Plus intéressant est d’écouter les arguments de ses opposants, parfaitement cohérents dans une logique qui relève plus de la philosophie politique que de la réalité économique. C’est ce que je veux relever ici, craignant surtout qu’on ne puisse concilier, jamais, deux attitudes complètement opposées, dont les postures remettent finalement en cause notre Etat de droit. Posséder, occuper ou louer serait-il un droit aussi fort que d’être propriétaire?
Si l’on demande à un Suisse «calme» quelle est la première des libertés, il y a fort à parier qu’il répondra: le droit de propriété. Enfin, jadis c’était ainsi. Si l’on pose la même question à un Suisse «des villes», il est probable qu’il réponde: le droit de (et à) la location. De l’un à l’autre, serait-il envisageable de se prononcer un jour sur le «droit à l’occupation»?
Pour résumer le motif d’une sous-location, disons qu’il s’agit de permettre au locataire, dont un déplacement d’activité ou de vie impose un éloignement provisoire, de compenser le coût d’une inoccupation (le loyer) par la contribution d’un remplaçant. Jusque-là, nos modes de vie (déplacement professionnel de durée limitée, par exemple) justifient cette souplesse contractuelle sous réserve. C’est là que le bât blesse: que le loyer de sous-location ne se transforme pas en bénéfice et que ce sous-contrat ne devienne pas une rente de situation. En d’autres termes, que le locataire ne se sucre au passage en surfant sur l’inattention du bailleur.
Ces situations sont particulièrement choquantes lorsque les loyers sont bas, du fait d’une politique publique de contrôle ou de subvention, et ne se transforment en rentes éternelles qui échappent à la gourmandise du propriétaire et à celle… du fisc (les bénéfices de sous-location sont rarement déclarés).
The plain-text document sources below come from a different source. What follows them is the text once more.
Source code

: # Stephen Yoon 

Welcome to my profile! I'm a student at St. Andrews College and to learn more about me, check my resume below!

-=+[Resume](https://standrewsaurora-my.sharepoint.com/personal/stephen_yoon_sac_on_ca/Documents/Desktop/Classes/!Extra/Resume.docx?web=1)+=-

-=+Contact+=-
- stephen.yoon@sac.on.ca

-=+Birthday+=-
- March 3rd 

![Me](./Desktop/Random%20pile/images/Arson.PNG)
Cela est tout à fait cohérent dans un monde de gentils. Admettons qu’il y ait des locataires moins gentils. Là, nous devons admettre que puisse naître une véritable industrie de la sous-location, des filières, des associations de marchands de baux ou gentils profiteurs de pénuries.
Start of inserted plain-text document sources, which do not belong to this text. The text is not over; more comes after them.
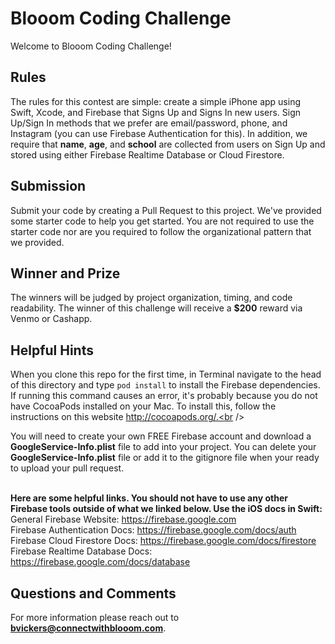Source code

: # Blooom Coding Challenge

Welcome to Blooom Coding Challenge! 

## Rules
The rules for this contest are simple: create a simple iPhone app using Swift, Xcode, and Firebase that Signs Up and Signs In new users. Sign Up/Sign In methods that we prefer are email/password, phone, and Instagram (you can use Firebase Authentication for this). In addition, we require that **name**, **age**, and **school** are collected from users on Sign Up and stored using either Firebase Realtime Database or Cloud Firestore. 

## Submission
Submit your code by creating a Pull Request to this project. We've provided some starter code to help you get started. You are not required to use the starter code nor are you required to follow the organizational pattern that we provided. 

## Winner and Prize
The winners will be judged by project organization, timing, and code readability. The winner of this challenge will receive a **$200** reward via Venmo or Cashapp.

## Helpful Hints
When you clone this repo for the first time, in Terminal navigate to the head of this directory and type `pod install` to install the Firebase dependencies. If running this command causes an error, it's probably because you do not have CocoaPods installed on your Mac. To install this, follow the instructions on this website http://cocoapods.org/.<br /><br />

You will need to create your own FREE Firebase account and download a **GoogleService-Info.plist** file to add into your project. You can delete your **GoogleService-Info.plist** file or add it to the gitignore file when your ready to upload your pull request.<br /><br />

**Here are some helpful links. You should not have to use any other Firebase tools outside of what we linked below. Use the iOS docs in Swift:**<br />
General Firebase Website: https://firebase.google.com<br />
Firebase Authentication Docs: https://firebase.google.com/docs/auth<br />
Firebase Cloud Firestore Docs: https://firebase.google.com/docs/firestore<br />
Firebase Realtime Database Docs: https://firebase.google.com/docs/database<br />

## Questions and Comments
For more information please reach out to **bvickers@connectwithblooom.com**.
Ce prolétariat de la sous-location est le seul scandale d’une mansuétude politique décorrélée du monde vrai
Lorenzo Pedrazzini
Qui sont les victimes? Les propriétaires, pour des raisons bassement vénales, on en convient, ils pourraient encaisser plus; et surtout les sous-locataires, dont la situation n’est jamais motivée par le bonheur d’enrichir un intermédiaire: les pressés, les sans-papiers, les illégaux, les victimes de quelque arrangement de travail, déclaré ou non, les migrants d’un réseau ou d’une origine particulière, tous ceux qui paient cher parce qu’ils n’ont pas le choix. Toujours dans l’urgence et l’urgence est une sorte de misère.
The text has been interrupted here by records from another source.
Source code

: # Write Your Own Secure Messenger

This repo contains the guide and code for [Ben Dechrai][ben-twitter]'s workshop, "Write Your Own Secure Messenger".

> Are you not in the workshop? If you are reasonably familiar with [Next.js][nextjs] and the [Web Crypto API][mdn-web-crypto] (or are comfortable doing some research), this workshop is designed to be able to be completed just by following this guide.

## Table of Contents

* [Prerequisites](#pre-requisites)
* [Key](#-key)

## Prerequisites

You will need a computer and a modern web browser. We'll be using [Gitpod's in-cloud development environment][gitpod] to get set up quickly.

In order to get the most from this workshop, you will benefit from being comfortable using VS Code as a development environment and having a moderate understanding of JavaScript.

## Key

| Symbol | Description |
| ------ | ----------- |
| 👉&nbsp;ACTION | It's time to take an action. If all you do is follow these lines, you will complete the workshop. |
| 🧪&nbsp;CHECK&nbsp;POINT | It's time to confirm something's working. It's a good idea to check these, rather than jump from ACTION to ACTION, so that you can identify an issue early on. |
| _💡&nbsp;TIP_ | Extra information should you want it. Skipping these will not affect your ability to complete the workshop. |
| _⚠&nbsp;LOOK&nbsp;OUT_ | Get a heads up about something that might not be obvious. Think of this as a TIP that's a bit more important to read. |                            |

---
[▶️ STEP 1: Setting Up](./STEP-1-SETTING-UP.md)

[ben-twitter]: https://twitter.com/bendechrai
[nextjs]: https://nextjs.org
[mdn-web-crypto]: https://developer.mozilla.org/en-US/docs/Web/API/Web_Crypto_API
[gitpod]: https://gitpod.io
Ce prolétariat de la sous-location est le seul scandale d’une mansuétude politique décorrélée du monde vrai, c’est l’aveuglement d’arguments fallacieux qui confondent la possession et la propriété.
C’est un fléau, une distorsion économique dont la dénonciation au fisc doit être systématique. L’Etat est souvent plus efficace que le service de contentieux d’une régie.
Une durée légale de sous-location généreuse pose un vrai problème de droit(s), transforme le locataire en «sous-propriétaire», en usufruitier de fait, le sous-locataire en victime. Ce trait n’est pas anecdotique. C’est ça, le monde vrai.